"""
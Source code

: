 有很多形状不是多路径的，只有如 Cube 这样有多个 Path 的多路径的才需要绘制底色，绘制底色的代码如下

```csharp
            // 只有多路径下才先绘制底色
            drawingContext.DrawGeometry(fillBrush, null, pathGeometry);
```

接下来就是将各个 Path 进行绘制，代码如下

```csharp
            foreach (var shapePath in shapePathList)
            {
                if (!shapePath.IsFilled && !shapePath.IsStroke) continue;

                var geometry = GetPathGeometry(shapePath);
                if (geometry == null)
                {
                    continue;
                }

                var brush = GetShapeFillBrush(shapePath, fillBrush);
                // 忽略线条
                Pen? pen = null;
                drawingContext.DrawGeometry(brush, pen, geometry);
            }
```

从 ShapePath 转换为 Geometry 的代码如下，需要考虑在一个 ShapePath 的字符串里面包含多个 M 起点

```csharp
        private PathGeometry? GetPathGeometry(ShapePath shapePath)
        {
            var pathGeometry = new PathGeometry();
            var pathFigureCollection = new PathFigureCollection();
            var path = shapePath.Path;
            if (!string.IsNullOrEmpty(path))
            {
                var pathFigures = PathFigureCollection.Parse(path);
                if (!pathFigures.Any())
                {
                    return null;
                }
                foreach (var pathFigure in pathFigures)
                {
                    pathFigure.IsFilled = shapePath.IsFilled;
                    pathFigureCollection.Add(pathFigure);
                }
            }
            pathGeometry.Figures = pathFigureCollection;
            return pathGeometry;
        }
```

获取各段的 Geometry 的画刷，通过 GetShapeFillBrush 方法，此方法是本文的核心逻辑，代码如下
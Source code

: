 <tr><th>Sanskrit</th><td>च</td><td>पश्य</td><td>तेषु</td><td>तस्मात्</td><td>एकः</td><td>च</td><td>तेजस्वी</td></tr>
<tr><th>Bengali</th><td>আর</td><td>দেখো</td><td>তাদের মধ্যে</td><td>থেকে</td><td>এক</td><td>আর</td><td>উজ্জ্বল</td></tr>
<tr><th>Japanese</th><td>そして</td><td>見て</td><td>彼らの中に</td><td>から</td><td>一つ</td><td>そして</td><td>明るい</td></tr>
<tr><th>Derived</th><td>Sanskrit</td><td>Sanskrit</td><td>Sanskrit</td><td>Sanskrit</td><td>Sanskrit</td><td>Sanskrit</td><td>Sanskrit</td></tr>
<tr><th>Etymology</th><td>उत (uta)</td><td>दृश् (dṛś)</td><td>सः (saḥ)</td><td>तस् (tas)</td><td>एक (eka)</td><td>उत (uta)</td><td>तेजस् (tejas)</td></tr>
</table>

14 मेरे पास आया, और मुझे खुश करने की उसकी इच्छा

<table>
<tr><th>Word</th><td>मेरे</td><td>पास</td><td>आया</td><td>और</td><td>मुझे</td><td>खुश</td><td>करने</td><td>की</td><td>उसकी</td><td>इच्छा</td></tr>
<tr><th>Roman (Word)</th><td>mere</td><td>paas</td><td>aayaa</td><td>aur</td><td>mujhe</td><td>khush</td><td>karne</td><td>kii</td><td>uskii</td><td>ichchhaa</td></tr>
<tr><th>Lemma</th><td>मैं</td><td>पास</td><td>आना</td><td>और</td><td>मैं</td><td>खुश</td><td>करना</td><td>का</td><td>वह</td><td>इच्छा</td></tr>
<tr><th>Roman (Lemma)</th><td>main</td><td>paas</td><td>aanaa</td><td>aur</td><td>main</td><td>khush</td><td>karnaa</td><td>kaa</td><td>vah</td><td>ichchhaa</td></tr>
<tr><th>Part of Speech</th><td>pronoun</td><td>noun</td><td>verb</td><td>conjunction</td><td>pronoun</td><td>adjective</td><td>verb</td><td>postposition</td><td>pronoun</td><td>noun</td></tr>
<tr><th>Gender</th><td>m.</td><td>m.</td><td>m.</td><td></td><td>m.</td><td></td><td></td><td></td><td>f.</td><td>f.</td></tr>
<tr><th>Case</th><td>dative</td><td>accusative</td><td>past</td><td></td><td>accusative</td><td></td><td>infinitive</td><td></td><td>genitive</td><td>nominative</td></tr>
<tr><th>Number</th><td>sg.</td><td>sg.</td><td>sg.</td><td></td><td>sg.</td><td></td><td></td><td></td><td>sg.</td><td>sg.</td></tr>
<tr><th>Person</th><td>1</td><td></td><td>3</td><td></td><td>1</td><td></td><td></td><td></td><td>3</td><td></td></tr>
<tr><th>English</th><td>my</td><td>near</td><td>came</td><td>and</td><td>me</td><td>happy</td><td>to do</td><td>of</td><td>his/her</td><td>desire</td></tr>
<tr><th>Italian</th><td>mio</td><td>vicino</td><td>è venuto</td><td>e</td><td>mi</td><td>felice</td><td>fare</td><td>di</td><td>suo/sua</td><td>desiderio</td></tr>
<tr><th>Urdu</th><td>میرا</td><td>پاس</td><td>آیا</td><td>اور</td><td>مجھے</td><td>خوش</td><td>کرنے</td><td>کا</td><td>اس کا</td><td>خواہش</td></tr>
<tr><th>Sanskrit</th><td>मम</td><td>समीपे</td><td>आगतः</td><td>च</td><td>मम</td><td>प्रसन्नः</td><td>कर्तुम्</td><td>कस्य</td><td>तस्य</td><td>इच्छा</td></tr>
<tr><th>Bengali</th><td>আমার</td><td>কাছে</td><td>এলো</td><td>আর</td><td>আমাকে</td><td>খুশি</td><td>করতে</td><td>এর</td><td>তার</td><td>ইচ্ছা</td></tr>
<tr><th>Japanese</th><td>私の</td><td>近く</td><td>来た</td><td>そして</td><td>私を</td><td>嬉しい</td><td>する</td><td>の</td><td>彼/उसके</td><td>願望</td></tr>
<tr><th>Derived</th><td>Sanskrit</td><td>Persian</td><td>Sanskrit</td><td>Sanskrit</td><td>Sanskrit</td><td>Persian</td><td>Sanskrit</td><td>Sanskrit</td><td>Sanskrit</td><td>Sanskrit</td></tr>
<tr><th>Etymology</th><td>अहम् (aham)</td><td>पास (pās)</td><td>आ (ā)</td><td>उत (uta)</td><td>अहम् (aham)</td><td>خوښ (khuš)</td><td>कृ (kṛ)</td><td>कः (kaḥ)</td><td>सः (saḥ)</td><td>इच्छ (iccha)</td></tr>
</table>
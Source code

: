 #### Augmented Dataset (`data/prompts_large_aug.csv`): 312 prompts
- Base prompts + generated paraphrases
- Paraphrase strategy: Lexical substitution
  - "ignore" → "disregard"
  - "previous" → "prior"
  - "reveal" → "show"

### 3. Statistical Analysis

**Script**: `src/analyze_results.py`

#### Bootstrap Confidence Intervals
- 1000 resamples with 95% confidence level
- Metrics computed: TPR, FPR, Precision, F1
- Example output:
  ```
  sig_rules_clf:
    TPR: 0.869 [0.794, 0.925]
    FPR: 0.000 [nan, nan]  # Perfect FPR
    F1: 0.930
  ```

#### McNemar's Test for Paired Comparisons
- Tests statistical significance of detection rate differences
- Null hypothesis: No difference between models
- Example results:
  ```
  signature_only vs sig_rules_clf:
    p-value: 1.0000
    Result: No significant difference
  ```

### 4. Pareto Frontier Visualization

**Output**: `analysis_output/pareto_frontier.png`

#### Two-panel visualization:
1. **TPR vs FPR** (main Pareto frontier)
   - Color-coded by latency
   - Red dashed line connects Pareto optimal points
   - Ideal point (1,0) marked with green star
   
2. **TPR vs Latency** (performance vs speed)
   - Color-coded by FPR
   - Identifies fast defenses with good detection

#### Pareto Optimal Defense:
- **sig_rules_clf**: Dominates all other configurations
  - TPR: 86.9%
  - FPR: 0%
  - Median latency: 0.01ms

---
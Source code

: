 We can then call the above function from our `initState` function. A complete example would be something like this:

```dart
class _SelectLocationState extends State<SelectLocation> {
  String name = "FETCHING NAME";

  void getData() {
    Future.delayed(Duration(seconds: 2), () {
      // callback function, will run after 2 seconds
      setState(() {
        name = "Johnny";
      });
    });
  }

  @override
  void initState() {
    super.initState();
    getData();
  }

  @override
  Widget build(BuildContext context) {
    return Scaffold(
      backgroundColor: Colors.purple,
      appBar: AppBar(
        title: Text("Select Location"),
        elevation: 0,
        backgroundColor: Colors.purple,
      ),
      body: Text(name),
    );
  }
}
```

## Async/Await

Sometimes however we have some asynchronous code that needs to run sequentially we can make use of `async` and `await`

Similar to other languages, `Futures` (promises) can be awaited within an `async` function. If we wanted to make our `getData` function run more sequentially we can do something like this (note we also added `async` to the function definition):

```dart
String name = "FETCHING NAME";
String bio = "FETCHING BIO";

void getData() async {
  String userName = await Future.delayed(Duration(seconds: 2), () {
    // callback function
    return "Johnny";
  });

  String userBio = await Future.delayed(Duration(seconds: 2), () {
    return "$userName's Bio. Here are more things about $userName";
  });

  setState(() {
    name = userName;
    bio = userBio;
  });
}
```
"""
_What you are asked to do:_
Out of the entries above, write out only the lines between the line holding "<tr><th>Japanese</th><td>そして" and the line holding "<tr><th>Urdu</", inclusive, each exactly as given.

_Expected answer:_
<tr><th>Japanese</th><td>そして</td><td>見て</td><td>彼らの中に</td><td>から</td><td>一つ</td><td>そして</td><td>明るい</td></tr>
<tr><th>Derived</th><td>Sanskrit</td><td>Sanskrit</td><td>Sanskrit</td><td>Sanskrit</td><td>Sanskrit</td><td>Sanskrit</td><td>Sanskrit</td></tr>
<tr><th>Etymology</th><td>उत (uta)</td><td>दृश् (dṛś)</td><td>सः (saḥ)</td><td>तस् (tas)</td><td>एक (eka)</td><td>उत (uta)</td><td>तेजस् (tejas)</td></tr>
</table>

14 मेरे पास आया, और मुझे खुश करने की उसकी इच्छा

<table>
<tr><th>Word</th><td>मेरे</td><td>पास</td><td>आया</td><td>और</td><td>मुझे</td><td>खुश</td><td>करने</td><td>की</td><td>उसकी</td><td>इच्छा</td></tr>
<tr><th>Roman (Word)</th><td>mere</td><td>paas</td><td>aayaa</td><td>aur</td><td>mujhe</td><td>khush</td><td>karne</td><td>kii</td><td>uskii</td><td>ichchhaa</td></tr>
<tr><th>Lemma</th><td>मैं</td><td>पास</td><td>आना</td><td>और</td><td>मैं</td><td>खुश</td><td>करना</td><td>का</td><td>वह</td><td>इच्छा</td></tr>
<tr><th>Roman (Lemma)</th><td>main</td><td>paas</td><td>aanaa</td><td>aur</td><td>main</td><td>khush</td><td>karnaa</td><td>kaa</td><td>vah</td><td>ichchhaa</td></tr>
<tr><th>Part of Speech</th><td>pronoun</td><td>noun</td><td>verb</td><td>conjunction</td><td>pronoun</td><td>adjective</td><td>verb</td><td>postposition</td><td>pronoun</td><td>noun</td></tr>
<tr><th>Gender</th><td>m.</td><td>m.</td><td>m.</td><td></td><td>m.</td><td></td><td></td><td></td><td>f.</td><td>f.</td></tr>
<tr><th>Case</th><td>dative</td><td>accusative</td><td>past</td><td></td><td>accusative</td><td></td><td>infinitive</td><td></td><td>genitive</td><td>nominative</td></tr>
<tr><th>Number</th><td>sg.</td><td>sg.</td><td>sg.</td><td></td><td>sg.</td><td></td><td></td><td></td><td>sg.</td><td>sg.</td></tr>
<tr><th>Person</th><td>1</td><td></td><td>3</td><td></td><td>1</td><td></td><td></td><td></td><td>3</td><td></td></tr>
<tr><th>English</th><td>my</td><td>near</td><td>came</td><td>and</td><td>me</td><td>happy</td><td>to do</td><td>of</td><td>his/her</td><td>desire</td></tr>
<tr><th>Italian</th><td>mio</td><td>vicino</td><td>è venuto</td><td>e</td><td>mi</td><td>felice</td><td>fare</td><td>di</td><td>suo/sua</td><td>desiderio</td></tr>
<tr><th>Urdu</th><td>میرا</td><td>پاس</td><td>آیا</td><td>اور</td><td>مجھے</td><td>خوش</td><td>کرنے</td><td>کا</td><td>اس کا</td><td>خواہش</td></tr>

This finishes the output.